One of the main question marks for riders and teams ahead of this weekend's Austin MotoGP is the effectiveness of recent bump reduction treatment at COTA.

The technical Texan circuit has been plagued by bumps in recent years. An initial attempt to grind down the worst of the ripples receiving a lukewarm reception one year ago, with further treatment for 2019.

"This track is quite bumpy. It is one of the most difficult tracks in this aspect of the calendar and sometimes it's disappointing because it's one of the best layouts. So we hope that they did a great job, but tomorrow we will see," commented reigning world champion and undefeated six time COTA winner Marc Marquez.

"They tried to fix last year but it was not good on the straight. It was full of dust," said Suzuki's Alex Rins. "We hope this year the dust disappears because it was a little but dangerous when you go close to someone."

Double title runner-up Andrea Dovizioso is among those that are sceptical of how much can be achieved without a full resurfacing.

"I'm worried it's not possible to really fix the problem that exists with the track. And that is very bad because I think it's one of the most beautiful tracks in our championship," said the Ducati rider.

"The problem is there are bumps everywhere and with the bike it’s very difficult to ride. Not just to be fast. Looks like the asphalt or the dirt under the asphalt moves almost everywhere. So it's difficult to fix if you don’t make a completely new preparation, I think."

As Dovi suggested, while F1 cars are typically blamed for excessive bumps on MotoGP circuits, many feel the geology of the area is the main factor.

"It's a great shame because the track is fantastic and also quite new, but suffers a lot about a bumps problem," said Yamaha's Valentino Rossi. "Maybe something happens from below [the surface].

"In three or four parts they are very big.
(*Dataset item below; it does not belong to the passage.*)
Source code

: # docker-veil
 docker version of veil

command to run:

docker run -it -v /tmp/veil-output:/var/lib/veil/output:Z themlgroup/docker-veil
In the last years they've tried to do something about the bumps but unfortunately they don’t improve. We have to check tomorrow and we hope that it's better."

"The track itself is not that old, as Vale says," Pramac's Jack Miller added. "We go to many tracks on the calendar that have a lot more years on them and are not that bumpy.
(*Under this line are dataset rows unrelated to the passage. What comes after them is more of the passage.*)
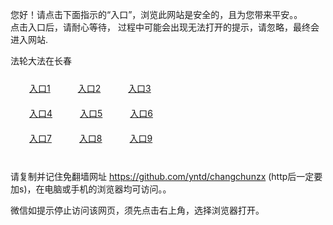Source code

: 您好！请点击下面指示的“入口”，浏览此网站是安全的，且为您带来平安。。 <br/>
点击入口后，请耐心等待， 过程中可能会出现无法打开的提示，请忽略，最终会进入网站. </br>

法轮大法在长春<br/>
<div style="padding:10px"><a style="margin:20px" target="_blank" href="https://d1rxb6i6r0bop7.cloudfront.net/2Qpsp?zjtaup" id="ccLink1" rel="nofollow">入口1</a> <a target="_blank" style="margin:20px" href="https://d19zk2osu6j0z2.cloudfront.net/2Qpsp?xpdyzbr" id="ccLink2" rel="nofollow">入口2</a> <a style="margin:20px" target="_blank" href="https://d46r249xv2284.cloudfront.net/2Qpsp?hfnzaz" id="ccLink3" rel="nofollow">入口3</a></div>

<div style="padding:10px" ><a style="margin:20px" target="_blank" href="https://d1rxb6i6r0bop7.cloudfront.net/2Qpsp?zjtaup" id="ccLink4" rel="nofollow">入口4</a> <a style="margin:20px" href="https://d19zk2osu6j0z2.cloudfront.net/2Qpsp?xpdyzbr" target="_blank" id="ccLink5" rel="nofollow">入口5</a> <a style="margin:20px" href="https://d46r249xv2284.cloudfront.net/2Qpsp?hfnzaz" target="_blank" id="ccLink6" rel="nofollow">入口6</a></div>

<div style="padding:10px"><a style="margin:20px" target="_blank" href="https://d1rxb6i6r0bop7.cloudfront.net/2Qpsp?zjtaup" id="ccLink7" rel="nofollow">入口7</a> <a style="margin:20px" href="https://d19zk2osu6j0z2.cloudfront.net/2Qpsp?xpdyzbr" target="_blank" id="ccLink8" rel="nofollow">入口8</a> <a style="margin:20px" target="_blank" href="https://d46r249xv2284.cloudfront.net/2Qpsp?hfnzaz" id="ccLink9" rel="nofollow">入口9</a></div>

<br/>



请复制并记住免翻墙网址 https://github.com/yntd/changchunzx (http后一定要加s)，在电脑或手机的浏览器均可访问。。<br/>

微信如提示停止访问该网页，须先点击右上角，选择浏览器打开。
"I think it's definitely got to be to do with the ground around here. It looks like a lot of clay and if I remember correctly directly after the first year we were here they had a lot of rain, which could cause it to move.

"But the track was bumpy, especially the back straight, and then last year they ground it down and the bumps actually became bigger and longer. So I'm interested to see if the work for this year is an improvement or if it's just trying to patch another job and not that great."

The opening pair of MotoGP free practice sessions will be held at COTA on Friday.